Cuando perdimos nuestro local, tuvimos que alquilar un departamento cerca de casa, porque con la cantidad de tiliches que juntamos en diez años, no nos bastaría alquilar un cuarto. Así ha quedado instalada nuestra bodega y taller en uno de los apartamentos de segundo piso de esta colonia obrera, donde los vecinos nos miran con curiosidad cada vez que entramos y salimos llevando cosas y vestidos.
Luego de la jornada de trabajo diaria y de las dos horas que ahora me tardo en llegar a la casa, con el reordenamiento del tráfico en el centro, luego de saludar a mi madre y ponerme, por intermedio suyo, al corriente de la vida ajena de vecinos que no logro identificar, luego de cambiarme la camisa y comer rápidamente algo, subo a nuestra bodega.
El molde en plastilina de la máscara para nuestra nueva producción está listo para el paso siguiente. Abro las ventanas, acomodo el molde, el papel, el pegamento, los pinceles y palillos y me pongo a trabajar, hace un calor de infierno, así que abro la puerta también, justo quedo enfrente de ella. Los vecinos que pasan, lo hacen con paso lento y alargando el cuello para ver qué cosa rara estaremos haciendo ahora, este grupo de hippies peludos que tienen un huerto en su mini patio, donde se escucha una guitarra eléctrica un día si y otro también, donde la chica loca canta mantras a las cinco de la mañana y donde llega gente rara los fines de semana.
Empapelar, pintar, cortar, ensamblar títeres, hacer este nuestro teatro hecho a mano, que se hace con paciencia y cariño, me produce placer. Nada se compara a esta sensación de estar llenita y contenta con el trabajo de nuestras manos, de nuestro espíritu y nuestra imaginación.
Así pues, me pongo a cantar, una de Fito para estar bien acompañada.
Trozo tras trozo de papel en la primera capa que tiene que quedar compacta, sin bordes ni burbujas. Parece que me he descuidado, de pronto oigo la voz de mi maestro de títeres: quite eso, está mal hecho, si lo deja así desde el principio queda chambón y después de todos modos lo va a tener que repetir, o como decía mi abuela: el haragán y el mezquino, recorren dos veces el camino. Levanto los trozos de papel mal colocados y vuelvo con concentración al mismo espacio, esta vez está impecable, sonrío y sigo cantando.
De pronto me siento observada y saco la cabeza del trabajo, literal y metafóricamente. Hay tres chiquillos, las dos chicas están sentadas en la puerta y el chico, un poco más grande que ellas, está de pie, apoyado en el marco.
- ¿Y questa haciendo?
- Una máscara
- ¿Y eso ques?
- Papel
- ¿Y eso?
- Pega
- ¿Y de papel lace?
- Si vos - dice una de las chiquillas - ¿que no ves?
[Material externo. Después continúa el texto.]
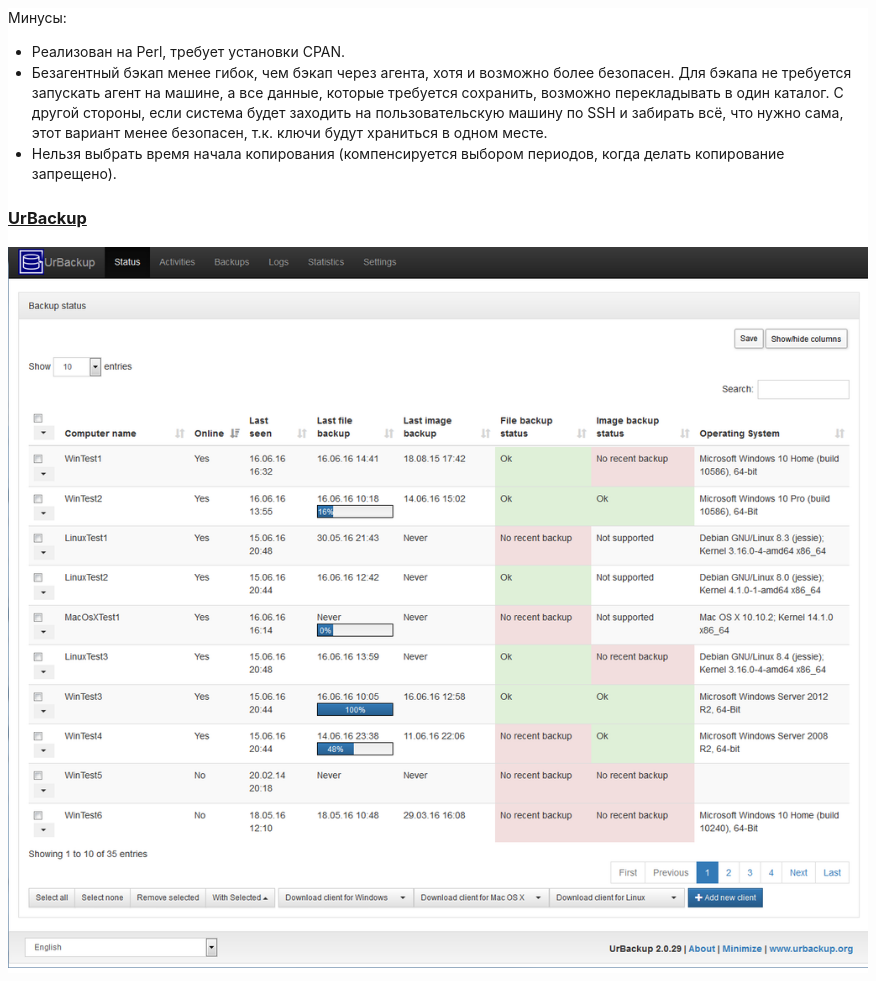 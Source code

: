 Минусы:

- Реализован на Perl, требует установки CPAN.
- Безагентный бэкап менее гибок, чем бэкап через агента, хотя и возможно более безопасен.
  Для бэкапа не требуется запускать агент на машине, а все данные, которые требуется сохранить, возможно перекладывать в один каталог. С другой стороны, если система будет заходить на пользовательскую машину по SSH и забирать всё, что нужно сама, этот вариант менее безопасен, т.к. ключи будут храниться в одном месте.
- Нельзя выбрать время начала копирования (компенсируется выбором периодов, когда делать копирование запрещено).


### [UrBackup](https://www.urbackup.org)

[![](images/u1loed_wq1-njxjlq1f7ths2kso.png)](images/u1loed_wq1-njxjlq1f7ths2kso.png)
- ¿Y se deshace? - dice la otra, sin darle mucho crédito a una máscara de papel.
- No, porque se le pone bastante y después se le pone masilla y se pinta y queda bien bonita
- ¿Y cuándo la va a terminar? ¿mañana?
- El jueves quizás
- ¿Y la va a enseñar?
- Si vienen se las enseño
Meto de nuevo la cabeza en el trabajo y canto más bajito, en atención al público.
- ¿Y porqué canta?
- Porque estoy feliz
- ahhh...
- ¿Vos no cantás cuando estás feliz?
- Yo canto en el kínder - dice una de las chiquillas
- ¿Y qué cantás?
Ella toma aire y canta a los gritos:
- El lunes, el martes y el miércoles Señor, la gente trabaja para vivir mejor, el jueves y el viernes también a trabajar y el sábado y domingo son para descansar.
- Y el domingo vamo ja liglesia - dice la otra chiquilla.
A lo lejos, se escucha la sirena de mamá
- Miiicheeeeeellll...
- Tiablan vos
La mamá habla en esterefónico:
- Yes noche Michel, entráte
- A pues salú, ya me voy
- Ya los vamos
- Vámolos
Y salen corriendo. Yo regreso a mi mundo de papel maché. El vecino, que recién llega del trabajo, habla de una oferta de celular, mientras pone regetón a todo volumen. Me aseguro de dejar terminada la segunda capa y huyo. El tiempo y espacio se terminaron por hoy.